- **DIRECTIONS FOR THIS TASK**: Quote all of the data exactly as given. Skip every picture it contains.

Items from a dataset
•••••

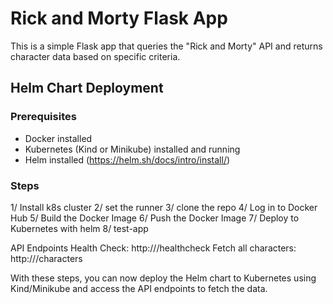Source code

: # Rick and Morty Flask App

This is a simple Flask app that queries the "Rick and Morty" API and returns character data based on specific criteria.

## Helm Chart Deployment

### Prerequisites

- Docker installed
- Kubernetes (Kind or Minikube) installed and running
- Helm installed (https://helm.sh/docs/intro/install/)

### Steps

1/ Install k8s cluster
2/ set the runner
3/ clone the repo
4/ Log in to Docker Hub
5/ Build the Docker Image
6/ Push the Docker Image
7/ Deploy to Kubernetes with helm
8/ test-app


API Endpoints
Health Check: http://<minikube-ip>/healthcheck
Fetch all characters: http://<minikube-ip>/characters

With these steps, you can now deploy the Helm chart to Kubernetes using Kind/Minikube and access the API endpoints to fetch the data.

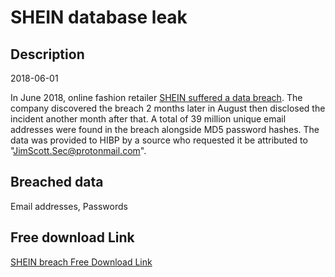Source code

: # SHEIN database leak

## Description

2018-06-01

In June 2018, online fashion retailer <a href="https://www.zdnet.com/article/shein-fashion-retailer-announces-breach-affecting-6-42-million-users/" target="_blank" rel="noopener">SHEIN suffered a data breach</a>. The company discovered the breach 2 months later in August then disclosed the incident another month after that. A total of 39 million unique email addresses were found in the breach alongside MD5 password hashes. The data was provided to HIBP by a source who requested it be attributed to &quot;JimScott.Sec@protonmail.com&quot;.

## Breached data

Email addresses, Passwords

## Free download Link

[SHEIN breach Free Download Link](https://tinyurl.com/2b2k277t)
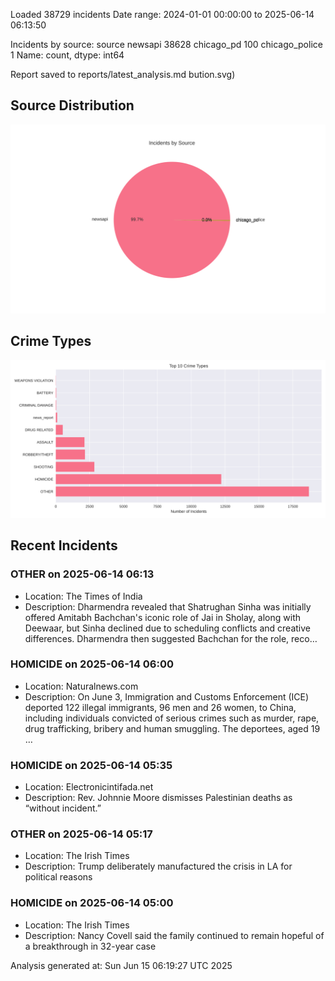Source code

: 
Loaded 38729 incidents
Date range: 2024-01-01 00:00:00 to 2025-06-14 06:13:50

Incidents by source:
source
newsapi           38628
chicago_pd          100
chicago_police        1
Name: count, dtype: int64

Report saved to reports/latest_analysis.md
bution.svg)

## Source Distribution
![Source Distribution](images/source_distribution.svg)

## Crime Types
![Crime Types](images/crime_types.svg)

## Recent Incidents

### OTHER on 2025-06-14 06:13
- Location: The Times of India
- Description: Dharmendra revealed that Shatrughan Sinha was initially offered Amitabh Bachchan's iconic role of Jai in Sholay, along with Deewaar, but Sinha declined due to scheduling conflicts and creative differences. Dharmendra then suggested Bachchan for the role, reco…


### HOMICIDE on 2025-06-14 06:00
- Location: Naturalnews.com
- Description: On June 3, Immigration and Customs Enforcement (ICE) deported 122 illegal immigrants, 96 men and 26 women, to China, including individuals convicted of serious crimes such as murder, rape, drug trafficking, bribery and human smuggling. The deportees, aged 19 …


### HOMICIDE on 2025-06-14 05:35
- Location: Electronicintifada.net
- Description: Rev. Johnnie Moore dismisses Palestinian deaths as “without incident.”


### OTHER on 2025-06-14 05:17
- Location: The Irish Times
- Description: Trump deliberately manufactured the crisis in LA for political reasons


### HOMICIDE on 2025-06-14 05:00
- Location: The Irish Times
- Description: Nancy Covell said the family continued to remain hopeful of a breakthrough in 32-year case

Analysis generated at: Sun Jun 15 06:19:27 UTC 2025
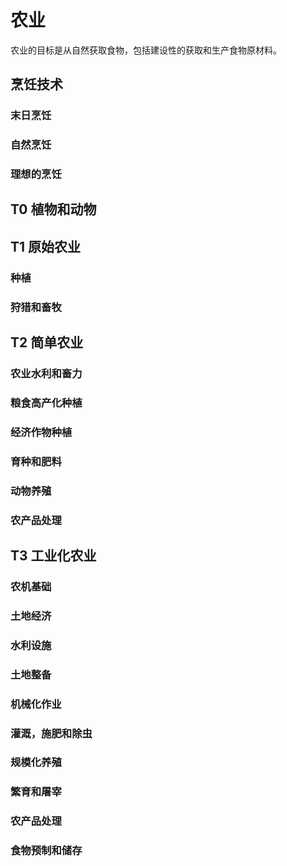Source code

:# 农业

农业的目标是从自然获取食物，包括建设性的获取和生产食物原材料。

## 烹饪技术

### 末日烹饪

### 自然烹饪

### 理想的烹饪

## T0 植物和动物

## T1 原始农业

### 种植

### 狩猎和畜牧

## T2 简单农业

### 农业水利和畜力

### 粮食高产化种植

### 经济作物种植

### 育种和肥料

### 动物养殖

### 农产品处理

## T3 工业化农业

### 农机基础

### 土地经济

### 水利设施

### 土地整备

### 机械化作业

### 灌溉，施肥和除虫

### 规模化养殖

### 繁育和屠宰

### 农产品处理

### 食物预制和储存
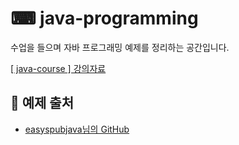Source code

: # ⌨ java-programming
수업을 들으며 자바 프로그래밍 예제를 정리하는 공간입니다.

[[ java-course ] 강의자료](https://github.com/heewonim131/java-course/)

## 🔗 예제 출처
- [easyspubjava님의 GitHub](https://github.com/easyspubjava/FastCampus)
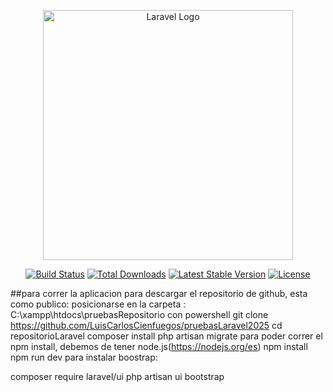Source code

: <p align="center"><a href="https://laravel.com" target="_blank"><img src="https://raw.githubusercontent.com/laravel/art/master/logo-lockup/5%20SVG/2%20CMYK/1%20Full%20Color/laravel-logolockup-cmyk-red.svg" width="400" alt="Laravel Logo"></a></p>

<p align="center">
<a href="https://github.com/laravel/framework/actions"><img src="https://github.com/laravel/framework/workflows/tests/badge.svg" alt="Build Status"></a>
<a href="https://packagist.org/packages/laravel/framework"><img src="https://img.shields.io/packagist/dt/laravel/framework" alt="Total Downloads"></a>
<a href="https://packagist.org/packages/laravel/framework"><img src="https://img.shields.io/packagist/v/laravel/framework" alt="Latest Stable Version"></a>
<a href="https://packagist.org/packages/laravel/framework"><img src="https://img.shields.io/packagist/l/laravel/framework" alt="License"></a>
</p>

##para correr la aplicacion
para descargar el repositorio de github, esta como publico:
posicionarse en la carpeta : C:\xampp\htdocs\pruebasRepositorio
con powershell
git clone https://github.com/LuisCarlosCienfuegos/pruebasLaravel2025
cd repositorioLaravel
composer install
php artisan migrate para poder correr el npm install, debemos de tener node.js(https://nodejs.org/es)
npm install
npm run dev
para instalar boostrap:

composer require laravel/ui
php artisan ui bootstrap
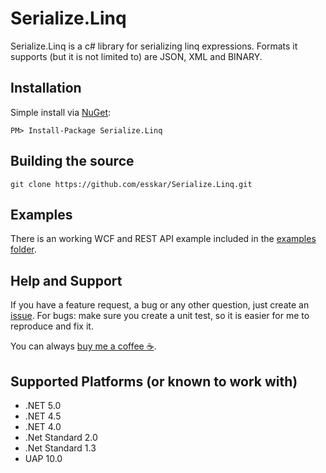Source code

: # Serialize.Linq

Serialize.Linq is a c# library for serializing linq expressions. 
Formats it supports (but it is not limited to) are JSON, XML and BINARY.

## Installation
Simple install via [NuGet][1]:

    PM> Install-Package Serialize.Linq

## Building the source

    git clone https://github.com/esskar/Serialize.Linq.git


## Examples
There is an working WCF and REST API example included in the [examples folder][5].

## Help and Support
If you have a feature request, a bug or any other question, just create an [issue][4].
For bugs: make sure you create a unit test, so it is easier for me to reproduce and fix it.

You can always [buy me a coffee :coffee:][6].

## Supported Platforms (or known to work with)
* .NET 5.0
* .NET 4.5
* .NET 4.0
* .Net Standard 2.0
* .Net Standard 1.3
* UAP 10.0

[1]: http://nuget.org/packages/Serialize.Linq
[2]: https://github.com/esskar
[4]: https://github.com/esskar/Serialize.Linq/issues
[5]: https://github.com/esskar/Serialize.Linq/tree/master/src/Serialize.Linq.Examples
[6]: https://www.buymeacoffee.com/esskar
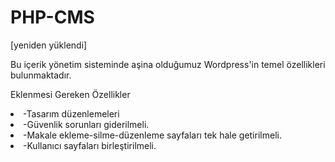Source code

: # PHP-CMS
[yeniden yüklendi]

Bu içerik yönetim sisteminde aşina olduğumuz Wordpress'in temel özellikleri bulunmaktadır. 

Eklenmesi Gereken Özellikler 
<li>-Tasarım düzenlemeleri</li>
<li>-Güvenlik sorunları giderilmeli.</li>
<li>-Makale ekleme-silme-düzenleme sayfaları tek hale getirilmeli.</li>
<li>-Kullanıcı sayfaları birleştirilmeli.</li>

•••••

- **ANSWER TO THE PROBLEM**:
Source code

: # Rick and Morty Flask App

This is a simple Flask app that queries the "Rick and Morty" API and returns character data based on specific criteria.

## Helm Chart Deployment

### Prerequisites

- Docker installed
- Kubernetes (Kind or Minikube) installed and running
- Helm installed (https://helm.sh/docs/intro/install/)

### Steps

1/ Install k8s cluster
2/ set the runner
3/ clone the repo
4/ Log in to Docker Hub
5/ Build the Docker Image
6/ Push the Docker Image
7/ Deploy to Kubernetes with helm
8/ test-app


API Endpoints
Health Check: http://<minikube-ip>/healthcheck
Fetch all characters: http://<minikube-ip>/characters

With these steps, you can now deploy the Helm chart to Kubernetes using Kind/Minikube and access the API endpoints to fetch the data.

Source code

: # SHEIN database leak

## Description

2018-06-01

In June 2018, online fashion retailer <a href="https://www.zdnet.com/article/shein-fashion-retailer-announces-breach-affecting-6-42-million-users/" target="_blank" rel="noopener">SHEIN suffered a data breach</a>. The company discovered the breach 2 months later in August then disclosed the incident another month after that. A total of 39 million unique email addresses were found in the breach alongside MD5 password hashes. The data was provided to HIBP by a source who requested it be attributed to &quot;JimScott.Sec@protonmail.com&quot;.

## Breached data

Email addresses, Passwords

## Free download Link

[SHEIN breach Free Download Link](https://tinyurl.com/2b2k277t)
Source code

: 
Loaded 38729 incidents
Date range: 2024-01-01 00:00:00 to 2025-06-14 06:13:50

Incidents by source:
source
newsapi           38628
chicago_pd          100
chicago_police        1
Name: count, dtype: int64

Report saved to reports/latest_analysis.md
bution.svg)

## Source Distribution
![Source Distribution](images/source_distribution.svg)

## Crime Types
![Crime Types](images/crime_types.svg)

## Recent Incidents

### OTHER on 2025-06-14 06:13
- Location: The Times of India
- Description: Dharmendra revealed that Shatrughan Sinha was initially offered Amitabh Bachchan's iconic role of Jai in Sholay, along with Deewaar, but Sinha declined due to scheduling conflicts and creative differences. Dharmendra then suggested Bachchan for the role, reco…


### HOMICIDE on 2025-06-14 06:00
- Location: Naturalnews.com
- Description: On June 3, Immigration and Customs Enforcement (ICE) deported 122 illegal immigrants, 96 men and 26 women, to China, including individuals convicted of serious crimes such as murder, rape, drug trafficking, bribery and human smuggling. The deportees, aged 19 …


### HOMICIDE on 2025-06-14 05:35
- Location: Electronicintifada.net
- Description: Rev. Johnnie Moore dismisses Palestinian deaths as “without incident.”


### OTHER on 2025-06-14 05:17
- Location: The Irish Times
- Description: Trump deliberately manufactured the crisis in LA for political reasons


### HOMICIDE on 2025-06-14 05:00
- Location: The Irish Times
- Description: Nancy Covell said the family continued to remain hopeful of a breakthrough in 32-year case

Analysis generated at: Sun Jun 15 06:19:27 UTC 2025
Source code

:# 农业

农业的目标是从自然获取食物，包括建设性的获取和生产食物原材料。

## 烹饪技术

### 末日烹饪

### 自然烹饪

### 理想的烹饪

## T0 植物和动物

## T1 原始农业

### 种植

### 狩猎和畜牧

## T2 简单农业

### 农业水利和畜力

### 粮食高产化种植

### 经济作物种植

### 育种和肥料

### 动物养殖

### 农产品处理

## T3 工业化农业

### 农机基础

### 土地经济

### 水利设施

### 土地整备

### 机械化作业

### 灌溉，施肥和除虫

### 规模化养殖

### 繁育和屠宰

### 农产品处理

### 食物预制和储存
Source code

: # ⌨ java-programming
수업을 들으며 자바 프로그래밍 예제를 정리하는 공간입니다.

[[ java-course ] 강의자료](https://github.com/heewonim131/java-course/)

## 🔗 예제 출처
- [easyspubjava님의 GitHub](https://github.com/easyspubjava/FastCampus)
Source code

: <p align="center"><a href="https://laravel.com" target="_blank"><img src="https://raw.githubusercontent.com/laravel/art/master/logo-lockup/5%20SVG/2%20CMYK/1%20Full%20Color/laravel-logolockup-cmyk-red.svg" width="400" alt="Laravel Logo"></a></p>

<p align="center">
<a href="https://github.com/laravel/framework/actions"><img src="https://github.com/laravel/framework/workflows/tests/badge.svg" alt="Build Status"></a>
<a href="https://packagist.org/packages/laravel/framework"><img src="https://img.shields.io/packagist/dt/laravel/framework" alt="Total Downloads"></a>
<a href="https://packagist.org/packages/laravel/framework"><img src="https://img.shields.io/packagist/v/laravel/framework" alt="Latest Stable Version"></a>
<a href="https://packagist.org/packages/laravel/framework"><img src="https://img.shields.io/packagist/l/laravel/framework" alt="License"></a>
</p>

##para correr la aplicacion
para descargar el repositorio de github, esta como publico:
posicionarse en la carpeta : C:\xampp\htdocs\pruebasRepositorio
con powershell
git clone https://github.com/LuisCarlosCienfuegos/pruebasLaravel2025
cd repositorioLaravel
composer install
php artisan migrate para poder correr el npm install, debemos de tener node.js(https://nodejs.org/es)
npm install
npm run dev
para instalar boostrap:

composer require laravel/ui
php artisan ui bootstrap
Source code

: # Serialize.Linq

Serialize.Linq is a c# library for serializing linq expressions. 
Formats it supports (but it is not limited to) are JSON, XML and BINARY.

## Installation
Simple install via [NuGet][1]:

    PM> Install-Package Serialize.Linq

## Building the source

    git clone https://github.com/esskar/Serialize.Linq.git


## Examples
There is an working WCF and REST API example included in the [examples folder][5].

## Help and Support
If you have a feature request, a bug or any other question, just create an [issue][4].
For bugs: make sure you create a unit test, so it is easier for me to reproduce and fix it.

You can always [buy me a coffee :coffee:][6].

## Supported Platforms (or known to work with)
* .NET 5.0
* .NET 4.5
* .NET 4.0
* .Net Standard 2.0
* .Net Standard 1.3
* UAP 10.0

[1]: http://nuget.org/packages/Serialize.Linq
[2]: https://github.com/esskar
[4]: https://github.com/esskar/Serialize.Linq/issues
[5]: https://github.com/esskar/Serialize.Linq/tree/master/src/Serialize.Linq.Examples
[6]: https://www.buymeacoffee.com/esskar
Source code

: # PHP-CMS
[yeniden yüklendi]

Bu içerik yönetim sisteminde aşina olduğumuz Wordpress'in temel özellikleri bulunmaktadır. 

Eklenmesi Gereken Özellikler 
<li>-Tasarım düzenlemeleri</li>
<li>-Güvenlik sorunları giderilmeli.</li>
<li>-Makale ekleme-silme-düzenleme sayfaları tek hale getirilmeli.</li>
<li>-Kullanıcı sayfaları birleştirilmeli.</li>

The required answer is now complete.